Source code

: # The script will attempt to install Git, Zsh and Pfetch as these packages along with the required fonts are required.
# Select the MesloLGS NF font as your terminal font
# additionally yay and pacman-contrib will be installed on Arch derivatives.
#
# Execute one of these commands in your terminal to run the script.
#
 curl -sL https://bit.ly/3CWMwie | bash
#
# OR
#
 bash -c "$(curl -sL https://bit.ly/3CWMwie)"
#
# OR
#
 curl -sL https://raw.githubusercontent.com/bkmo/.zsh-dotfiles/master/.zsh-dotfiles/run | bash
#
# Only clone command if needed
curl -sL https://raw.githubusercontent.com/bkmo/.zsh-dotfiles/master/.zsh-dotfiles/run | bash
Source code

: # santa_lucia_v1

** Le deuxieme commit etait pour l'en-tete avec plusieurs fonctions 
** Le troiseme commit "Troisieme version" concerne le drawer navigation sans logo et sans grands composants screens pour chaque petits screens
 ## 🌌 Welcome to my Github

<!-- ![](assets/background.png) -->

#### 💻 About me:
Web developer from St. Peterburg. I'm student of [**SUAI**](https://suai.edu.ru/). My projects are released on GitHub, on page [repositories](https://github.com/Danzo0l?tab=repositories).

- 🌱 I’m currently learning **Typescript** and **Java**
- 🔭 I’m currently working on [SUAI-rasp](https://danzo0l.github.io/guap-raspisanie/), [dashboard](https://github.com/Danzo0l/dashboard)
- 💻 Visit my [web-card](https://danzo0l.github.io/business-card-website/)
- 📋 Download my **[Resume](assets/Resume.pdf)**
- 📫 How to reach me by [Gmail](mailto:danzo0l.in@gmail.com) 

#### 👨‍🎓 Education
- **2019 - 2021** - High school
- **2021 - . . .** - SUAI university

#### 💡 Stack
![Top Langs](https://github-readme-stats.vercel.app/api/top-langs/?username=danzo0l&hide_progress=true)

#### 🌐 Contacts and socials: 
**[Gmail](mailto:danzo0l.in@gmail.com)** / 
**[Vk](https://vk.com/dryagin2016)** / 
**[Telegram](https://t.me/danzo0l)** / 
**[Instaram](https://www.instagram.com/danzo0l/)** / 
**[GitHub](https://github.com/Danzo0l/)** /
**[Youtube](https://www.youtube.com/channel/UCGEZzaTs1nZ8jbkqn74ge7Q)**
◇ ◇ ◇ ◇ ◇ ◇ ◇
-- Instructions to follow --
Transcribe every record above so that nothing differs from the original.

-- Task solution --
Source code

: # The script will attempt to install Git, Zsh and Pfetch as these packages along with the required fonts are required.
# Select the MesloLGS NF font as your terminal font
# additionally yay and pacman-contrib will be installed on Arch derivatives.
#
# Execute one of these commands in your terminal to run the script.
#
 curl -sL https://bit.ly/3CWMwie | bash
#
# OR
#
 bash -c "$(curl -sL https://bit.ly/3CWMwie)"
#
# OR
#
 curl -sL https://raw.githubusercontent.com/bkmo/.zsh-dotfiles/master/.zsh-dotfiles/run | bash
#
# Only clone command if needed
curl -sL https://raw.githubusercontent.com/bkmo/.zsh-dotfiles/master/.zsh-dotfiles/run | bash
Source code

: # santa_lucia_v1

** Le deuxieme commit etait pour l'en-tete avec plusieurs fonctions 
** Le troiseme commit "Troisieme version" concerne le drawer navigation sans logo et sans grands composants screens pour chaque petits screens
 ## 🌌 Welcome to my Github

<!-- ![](assets/background.png) -->

#### 💻 About me:
Web developer from St. Peterburg. I'm student of [**SUAI**](https://suai.edu.ru/). My projects are released on GitHub, on page [repositories](https://github.com/Danzo0l?tab=repositories).

- 🌱 I’m currently learning **Typescript** and **Java**
- 🔭 I’m currently working on [SUAI-rasp](https://danzo0l.github.io/guap-raspisanie/), [dashboard](https://github.com/Danzo0l/dashboard)
- 💻 Visit my [web-card](https://danzo0l.github.io/business-card-website/)
- 📋 Download my **[Resume](assets/Resume.pdf)**
- 📫 How to reach me by [Gmail](mailto:danzo0l.in@gmail.com) 

#### 👨‍🎓 Education
- **2019 - 2021** - High school
- **2021 - . . .** - SUAI university

#### 💡 Stack
![Top Langs](https://github-readme-stats.vercel.app/api/top-langs/?username=danzo0l&hide_progress=true)

#### 🌐 Contacts and socials: 
**[Gmail](mailto:danzo0l.in@gmail.com)** / 
**[Vk](https://vk.com/dryagin2016)** / 
**[Telegram](https://t.me/danzo0l)** / 
**[Instaram](https://www.instagram.com/danzo0l/)** / 
**[GitHub](https://github.com/Danzo0l/)** /
**[Youtube](https://www.youtube.com/channel/UCGEZzaTs1nZ8jbkqn74ge7Q)**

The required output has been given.